(Records from a collection)
——
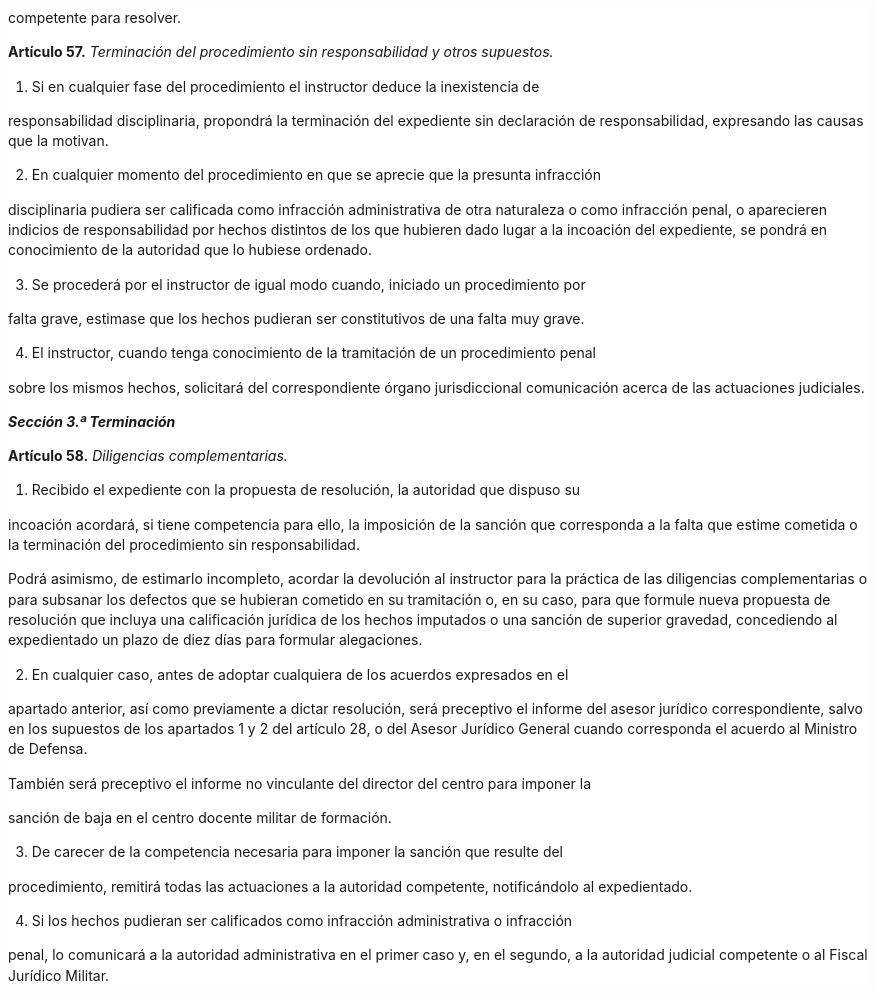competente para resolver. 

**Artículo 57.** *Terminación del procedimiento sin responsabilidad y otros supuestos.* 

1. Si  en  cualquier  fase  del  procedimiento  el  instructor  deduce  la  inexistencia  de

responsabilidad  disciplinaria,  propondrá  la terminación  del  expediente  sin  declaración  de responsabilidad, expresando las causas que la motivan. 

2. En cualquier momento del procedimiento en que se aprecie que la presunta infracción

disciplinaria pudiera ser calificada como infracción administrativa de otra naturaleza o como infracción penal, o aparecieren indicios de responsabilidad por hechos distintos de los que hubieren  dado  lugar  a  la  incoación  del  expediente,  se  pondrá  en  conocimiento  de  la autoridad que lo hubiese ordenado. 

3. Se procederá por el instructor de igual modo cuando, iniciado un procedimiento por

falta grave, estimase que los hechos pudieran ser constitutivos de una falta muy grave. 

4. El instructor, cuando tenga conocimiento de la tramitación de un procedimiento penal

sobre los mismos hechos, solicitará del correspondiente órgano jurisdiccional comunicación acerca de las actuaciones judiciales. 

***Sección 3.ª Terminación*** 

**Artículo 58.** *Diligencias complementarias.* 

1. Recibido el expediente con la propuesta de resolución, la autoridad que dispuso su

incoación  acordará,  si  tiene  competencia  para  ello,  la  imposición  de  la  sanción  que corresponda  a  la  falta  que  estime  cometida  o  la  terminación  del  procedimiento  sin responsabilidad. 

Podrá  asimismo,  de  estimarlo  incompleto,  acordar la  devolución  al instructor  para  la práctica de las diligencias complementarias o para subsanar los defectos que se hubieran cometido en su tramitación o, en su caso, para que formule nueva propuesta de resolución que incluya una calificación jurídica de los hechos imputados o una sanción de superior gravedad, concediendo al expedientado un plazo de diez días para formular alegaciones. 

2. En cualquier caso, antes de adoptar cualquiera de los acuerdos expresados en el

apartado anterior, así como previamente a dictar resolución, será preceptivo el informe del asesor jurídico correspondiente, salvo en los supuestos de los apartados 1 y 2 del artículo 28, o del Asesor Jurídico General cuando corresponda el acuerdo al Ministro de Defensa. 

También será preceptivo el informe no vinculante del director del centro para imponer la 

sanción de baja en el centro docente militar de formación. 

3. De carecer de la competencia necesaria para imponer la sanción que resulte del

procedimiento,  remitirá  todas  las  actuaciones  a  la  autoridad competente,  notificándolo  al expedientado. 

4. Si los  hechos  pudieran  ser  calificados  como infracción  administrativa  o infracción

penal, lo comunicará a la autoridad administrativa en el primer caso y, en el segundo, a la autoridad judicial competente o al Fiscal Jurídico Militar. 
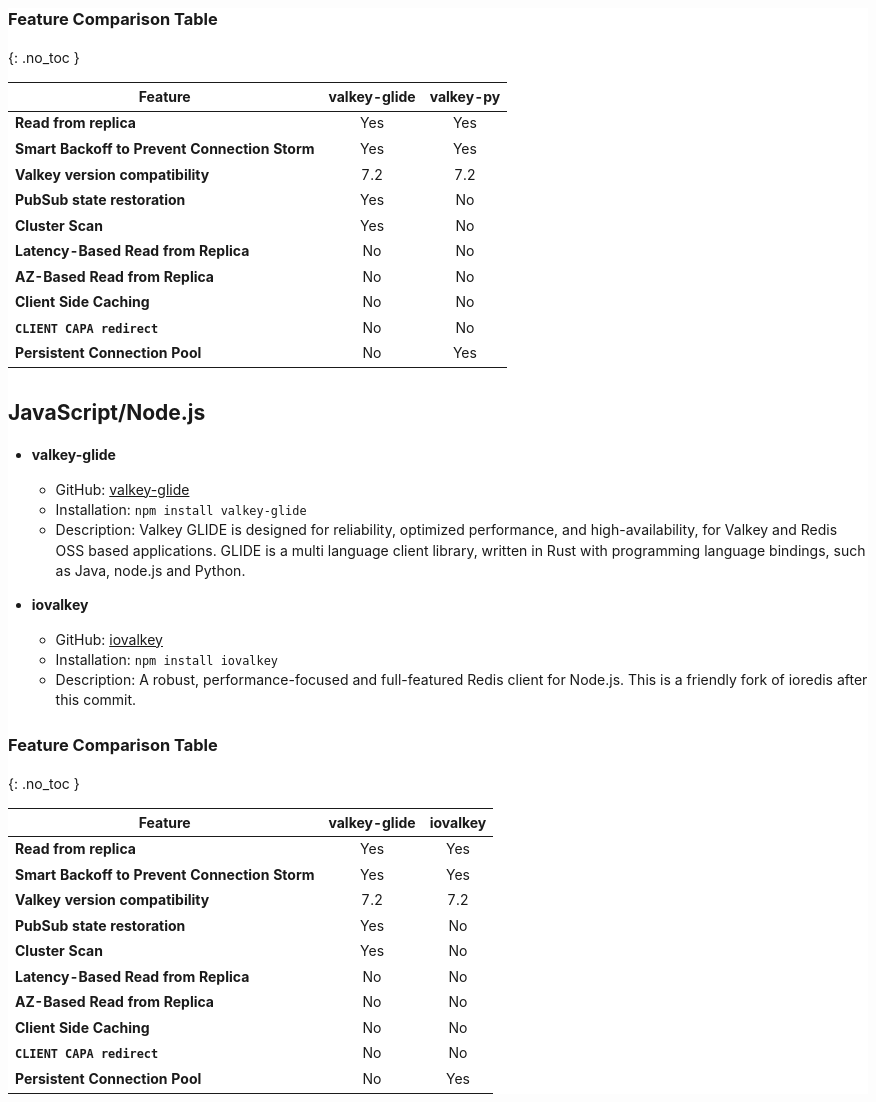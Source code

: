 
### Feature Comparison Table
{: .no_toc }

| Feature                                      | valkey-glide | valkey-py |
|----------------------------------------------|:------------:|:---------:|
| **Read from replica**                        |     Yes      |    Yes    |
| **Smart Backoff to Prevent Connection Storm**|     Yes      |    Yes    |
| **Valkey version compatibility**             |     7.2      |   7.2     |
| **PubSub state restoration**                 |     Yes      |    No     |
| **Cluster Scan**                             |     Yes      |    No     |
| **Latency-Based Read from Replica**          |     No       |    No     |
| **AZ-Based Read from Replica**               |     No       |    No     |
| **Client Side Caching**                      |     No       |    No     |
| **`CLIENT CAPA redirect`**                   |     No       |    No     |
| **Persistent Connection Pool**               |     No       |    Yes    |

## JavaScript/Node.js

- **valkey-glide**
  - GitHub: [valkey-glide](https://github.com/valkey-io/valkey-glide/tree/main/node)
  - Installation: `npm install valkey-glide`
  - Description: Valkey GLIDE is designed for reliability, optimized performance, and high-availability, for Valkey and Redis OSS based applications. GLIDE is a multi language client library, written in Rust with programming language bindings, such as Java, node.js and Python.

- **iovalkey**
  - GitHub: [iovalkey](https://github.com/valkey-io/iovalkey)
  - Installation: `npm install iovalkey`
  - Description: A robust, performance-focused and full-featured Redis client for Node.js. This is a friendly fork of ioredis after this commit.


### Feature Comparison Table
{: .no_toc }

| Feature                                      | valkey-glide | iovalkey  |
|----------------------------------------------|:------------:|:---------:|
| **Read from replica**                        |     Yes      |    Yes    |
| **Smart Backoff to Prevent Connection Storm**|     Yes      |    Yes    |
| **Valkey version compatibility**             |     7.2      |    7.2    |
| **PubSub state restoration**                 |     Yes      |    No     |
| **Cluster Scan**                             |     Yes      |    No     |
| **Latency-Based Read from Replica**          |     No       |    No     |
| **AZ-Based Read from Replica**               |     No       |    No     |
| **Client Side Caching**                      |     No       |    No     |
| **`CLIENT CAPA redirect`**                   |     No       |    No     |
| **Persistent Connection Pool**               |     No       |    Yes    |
——
◆ **ABOUT THIS EXERCISE**
Tally the lines in the records above that contain the word "falta", and give only that number.

◆ **FINISHED EXERCISE**
2